Aim of the task | Check each line of the listing below for the string "poll", then copy every line that has it.

── Records ──

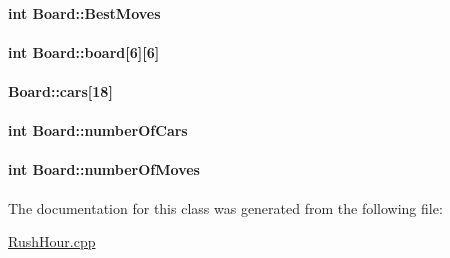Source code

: \paragraph[{\texorpdfstring{Best\+Moves}{BestMoves}}]{\setlength{\rightskip}{0pt plus 5cm}int Board\+::\+Best\+Moves}\hypertarget{class_board_a8e15496239739e402313d3faa1555109}{}\label{class_board_a8e15496239739e402313d3faa1555109}
\paragraph[{\texorpdfstring{board}{board}}]{\setlength{\rightskip}{0pt plus 5cm}int Board\+::board\mbox{[}6\mbox{]}\mbox{[}6\mbox{]}\hspace{0.3cm}{\ttfamily [private]}}\hypertarget{class_board_af6b56eb0ed49c5e70ad84a5c5d7107a1}{}\label{class_board_af6b56eb0ed49c5e70ad84a5c5d7107a1}
\paragraph[{\texorpdfstring{cars}{cars}}]{ Board\+::cars\mbox{[}18\mbox{]}\hspace{0.3cm}{\ttfamily [private]}}\hypertarget{class_board_a8b994d570dded4c47c321ea5aadbb572}{}\label{class_board_a8b994d570dded4c47c321ea5aadbb572}
\paragraph[{\texorpdfstring{number\+Of\+Cars}{numberOfCars}}]{\setlength{\rightskip}{0pt plus 5cm}int Board\+::number\+Of\+Cars}\hypertarget{class_board_ae0cd5faf221be36798fd4fbd458bb10e}{}\label{class_board_ae0cd5faf221be36798fd4fbd458bb10e}
\paragraph[{\texorpdfstring{number\+Of\+Moves}{numberOfMoves}}]{\setlength{\rightskip}{0pt plus 5cm}int Board\+::number\+Of\+Moves}\hypertarget{class_board_a0f1716a3334ffba859db870d6b321a29}{}\label{class_board_a0f1716a3334ffba859db870d6b321a29}


The documentation for this class was generated from the following file\+:\begin{DoxyCompactItemize}
\item 
\hyperlink{_rush_hour_8cpp}{Rush\+Hour.\+cpp}\end{DoxyCompactItemize}
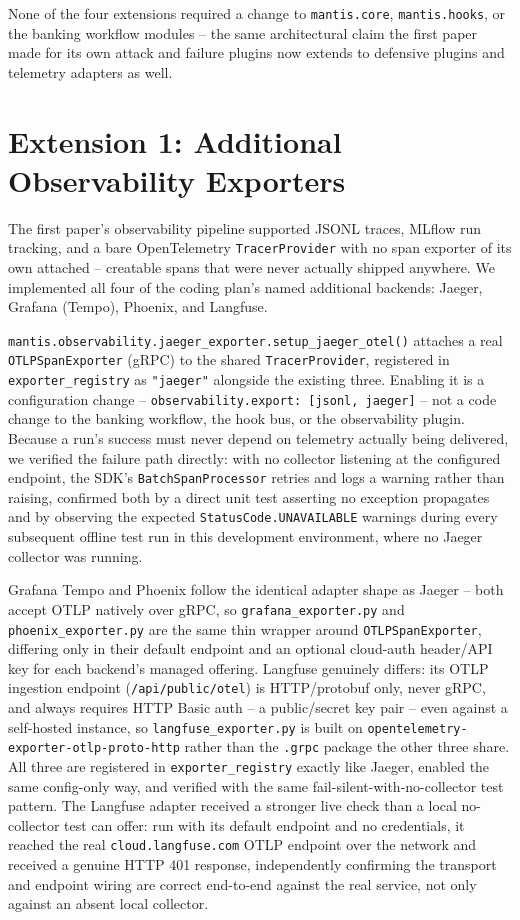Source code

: \documentclass[conference]{IEEEtran}
\begin{document}
None of the four extensions required a change to \texttt{mantis.core}, \texttt{mantis.hooks}, or the banking workflow modules -- the same architectural claim the first paper made for its own attack and failure plugins now extends to defensive plugins and telemetry adapters as well.

\section{Extension 1: Additional Observability Exporters}

The first paper's observability pipeline supported JSONL traces, MLflow run tracking, and a bare OpenTelemetry \texttt{TracerProvider} with no span exporter of its own attached -- creatable spans that were never actually shipped anywhere. We implemented all four of the coding plan's named additional backends: Jaeger, Grafana (Tempo), Phoenix, and Langfuse.

\texttt{mantis.observability.jaeger\_exporter.setup\_jaeger\_otel()} attaches a real \texttt{OTLPSpanExporter} (gRPC) to the shared \texttt{TracerProvider}, registered in \texttt{exporter\_registry} as \texttt{"jaeger"} alongside the existing three. Enabling it is a configuration change -- \texttt{observability.export: [jsonl, jaeger]} -- not a code change to the banking workflow, the hook bus, or the observability plugin. Because a run's success must never depend on telemetry actually being delivered, we verified the failure path directly: with no collector listening at the configured endpoint, the SDK's \texttt{BatchSpanProcessor} retries and logs a warning rather than raising, confirmed both by a direct unit test asserting no exception propagates and by observing the expected \texttt{StatusCode.UNAVAILABLE} warnings during every subsequent offline test run in this development environment, where no Jaeger collector was running.

Grafana Tempo and Phoenix follow the identical adapter shape as Jaeger -- both accept OTLP natively over gRPC, so \texttt{grafana\_exporter.py} and \texttt{phoenix\_exporter.py} are the same thin wrapper around \texttt{OTLPSpanExporter}, differing only in their default endpoint and an optional cloud-auth header/API key for each backend's managed offering. Langfuse genuinely differs: its OTLP ingestion endpoint (\texttt{/api/public/otel}) is HTTP/protobuf only, never gRPC, and always requires HTTP Basic auth -- a public/secret key pair -- even against a self-hosted instance, so \texttt{langfuse\_exporter.py} is built on \texttt{opentelemetry-exporter-otlp-proto-http} rather than the \texttt{.grpc} package the other three share. All three are registered in \texttt{exporter\_registry} exactly like Jaeger, enabled the same config-only way, and verified with the same fail-silent-with-no-collector test pattern. The Langfuse adapter received a stronger live check than a local no-collector test can offer: run with its default endpoint and no credentials, it reached the real \texttt{cloud.langfuse.com} OTLP endpoint over the network and received a genuine HTTP 401 response, independently confirming the transport and endpoint wiring are correct end-to-end against the real service, not only against an absent local collector.
\end{document}
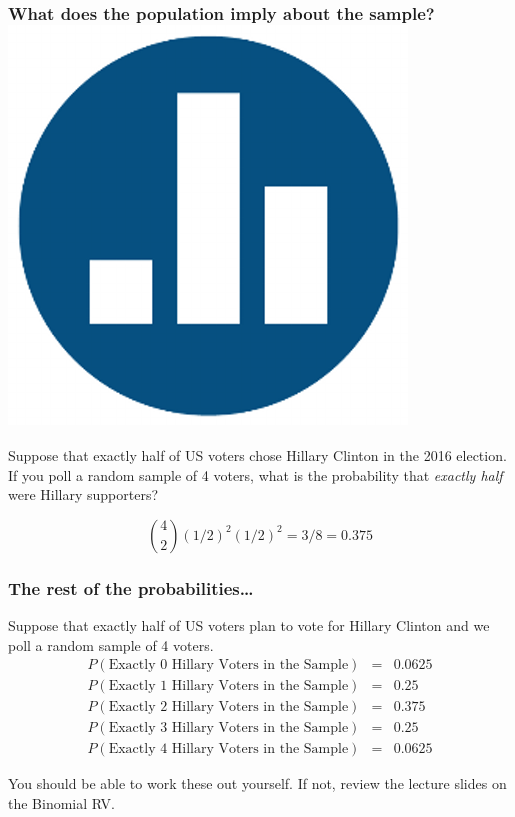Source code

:\begin{frame}
  \frametitle{What does the population imply about the sample? \hfill\includegraphics[scale = 0.05]{./images/clicker}}
Suppose that exactly half of US voters chose Hillary Clinton in the 2016 election.
If you poll a random sample of 4 voters, what is the probability that \emph{exactly half} were Hillary supporters? 

\pause

\alert{$${4 \choose 2} \left( 1/2 \right)^2 \left( 1/2 \right)^2 = 3/8 = 0.375$$}
\end{frame}
\begin{frame}
  \frametitle{The rest of the probabilities\dots}
  Suppose that exactly half of US voters plan to vote for Hillary Clinton and we poll a random sample of 4 voters.
  \begin{eqnarray*}
    P\left( \mbox{Exactly 0 Hillary Voters in the Sample} \right) &=& 0.0625\\
    P\left( \mbox{Exactly 1 Hillary Voters in the Sample} \right) &=& 0.25\\
    P\left( \mbox{Exactly 2 Hillary Voters in the Sample} \right) &=& 0.375\\
    P\left( \mbox{Exactly 3 Hillary Voters in the Sample} \right) &=& 0.25\\
    P\left( \mbox{Exactly 4 Hillary Voters in the Sample} \right) &=& 0.0625 
  \end{eqnarray*}

  \vspace{1em}
  \alert{You should be able to work these out yourself. If not, review the lecture slides on the Binomial RV.}
\end{frame}
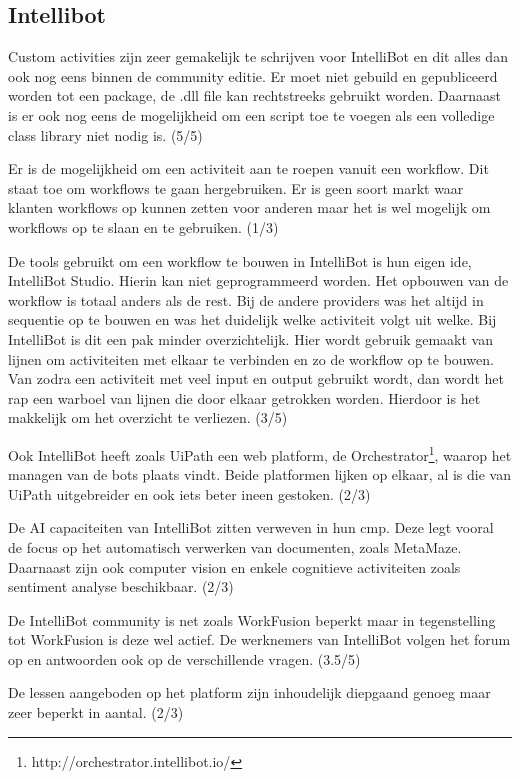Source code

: \subsection{Intellibot}

Custom activities zijn zeer gemakelijk te schrijven voor IntelliBot en dit alles dan ook nog eens binnen de community editie. Er moet niet gebuild en gepubliceerd worden tot een package, de .dll file kan rechtstreeks gebruikt worden. Daarnaast is er ook nog eens de mogelijkheid om een script toe te voegen als een volledige class library niet nodig is. (5/5)

Er is de mogelijkheid om een activiteit aan te roepen vanuit een workflow. Dit staat toe om workflows te gaan hergebruiken. Er is geen soort markt waar klanten workflows op kunnen zetten voor anderen maar het is wel mogelijk om workflows op te slaan en te gebruiken. (1/3)

De tools gebruikt om een workflow te bouwen in IntelliBot is hun eigen ide, IntelliBot Studio. Hierin kan niet geprogrammeerd worden. Het opbouwen van de workflow is totaal anders als de rest. Bij de andere providers was het altijd in sequentie op te bouwen en was het duidelijk welke activiteit volgt uit welke. Bij IntelliBot is dit een pak minder overzichtelijk. Hier wordt gebruik gemaakt van lijnen om activiteiten met elkaar te verbinden en zo de workflow op te bouwen. Van zodra een activiteit met veel input en output gebruikt wordt, dan wordt het rap een warboel van lijnen die door elkaar getrokken worden. Hierdoor is het makkelijk om het overzicht te verliezen. (3/5)

Ook IntelliBot heeft zoals UiPath een web platform, de Orchestrator\footnote{http://orchestrator.intellibot.io/}, waarop het managen van de bots plaats vindt. Beide platformen lijken op elkaar, al is die van UiPath uitgebreider en ook iets beter ineen gestoken. (2/3)

De AI capaciteiten van IntelliBot zitten verweven in hun \acrfull{cmp}. Deze legt vooral de focus op het automatisch verwerken van documenten, zoals MetaMaze. Daarnaast zijn ook computer vision en enkele cognitieve activiteiten zoals sentiment analyse beschikbaar. (2/3)

De IntelliBot community is net zoals WorkFusion beperkt maar in tegenstelling tot WorkFusion is deze wel actief. De werknemers van IntelliBot volgen het forum op en antwoorden ook op de verschillende vragen. (3.5/5)

De lessen aangeboden op het platform zijn inhoudelijk diepgaand genoeg maar zeer beperkt in aantal. (2/3)

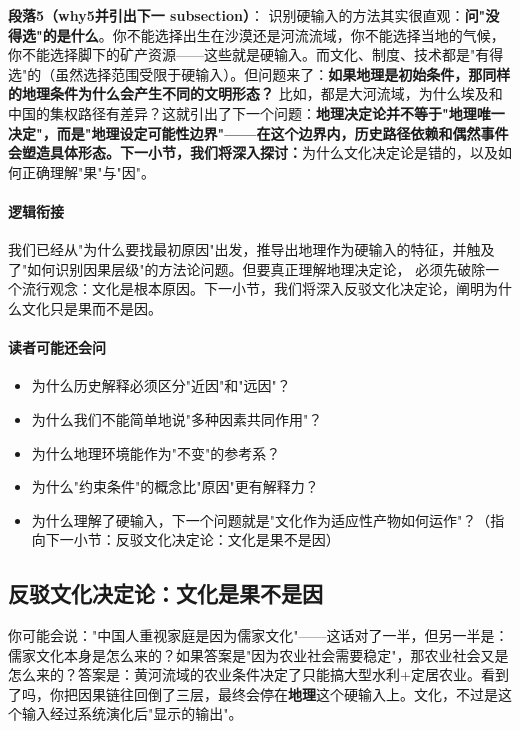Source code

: \documentclass[../main.tex]{subfiles}
\begin{document}
	\textbf{段落5（why5并引出下一 subsection）}：  
	识别硬输入的方法其实很直观：\textbf{问"没得选"的是什么}。你不能选择出生在沙漠还是河流流域，你不能选择当地的气候，你不能选择脚下的矿产资源——这些就是硬输入。而文化、制度、技术都是"有得选"的（虽然选择范围受限于硬输入）。但问题来了：\textbf{如果地理是初始条件，那同样的地理条件为什么会产生不同的文明形态？} 比如，都是大河流域，为什么埃及和中国的集权路径有差异？这就引出了下一个问题：\textbf{地理决定论并不等于"地理唯一决定"，而是"地理设定可能性边界"——在这个边界内，历史路径依赖和偶然事件会塑造具体形态。下一小节，我们将深入探讨：}为什么文化决定论是错的，以及如何正确理解"果"与"因"。
	
	\paragraph*{逻辑衔接}
		我们已经从"为什么要找最初原因"出发，推导出地理作为硬输入的特征，并触及了"如何识别因果层级"的方法论问题。但要真正理解地理决定论，
	必须先破除一个流行观念：文化是根本原因。下一小节，我们将深入反驳文化决定论，阐明为什么文化只是果而不是因。
	
	\paragraph*{读者可能还会问}
	\begin{itemize}
	\item 为什么历史解释必须区分"近因"和"远因"？
	\item 为什么我们不能简单地说"多种因素共同作用"？
	\item 为什么地理环境能作为"不变"的参考系？
	\item 为什么"约束条件"的概念比"原因"更有解释力？
	\item 为什么理解了硬输入，下一个问题就是"文化作为适应性产物如何运作"？（指向下一小节：反驳文化决定论：文化是果不是因）
	\end{itemize}
	
	\subsection{反驳文化决定论：文化是果不是因}
	
	\begin{motivation}
		你可能会说："中国人重视家庭是因为儒家文化"——这话对了一半，但另一半是：儒家文化本身是怎么来的？如果答案是"因为农业社会需要稳定"，那农业社会又是怎么来的？答案是：黄河流域的农业条件决定了只能搞大型水利+定居农业。看到了吗，你把因果链往回倒了三层，最终会停在\textbf{地理}这个硬输入上。文化，不过是这个输入经过系统演化后"显示的输出"。
	\end{motivation}
	
\end{document}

───

Your solution |
If you poll a random sample of 4 voters, what is the probability that \emph{exactly half} were Hillary supporters? 
  Suppose that exactly half of US voters plan to vote for Hillary Clinton and we poll a random sample of 4 voters.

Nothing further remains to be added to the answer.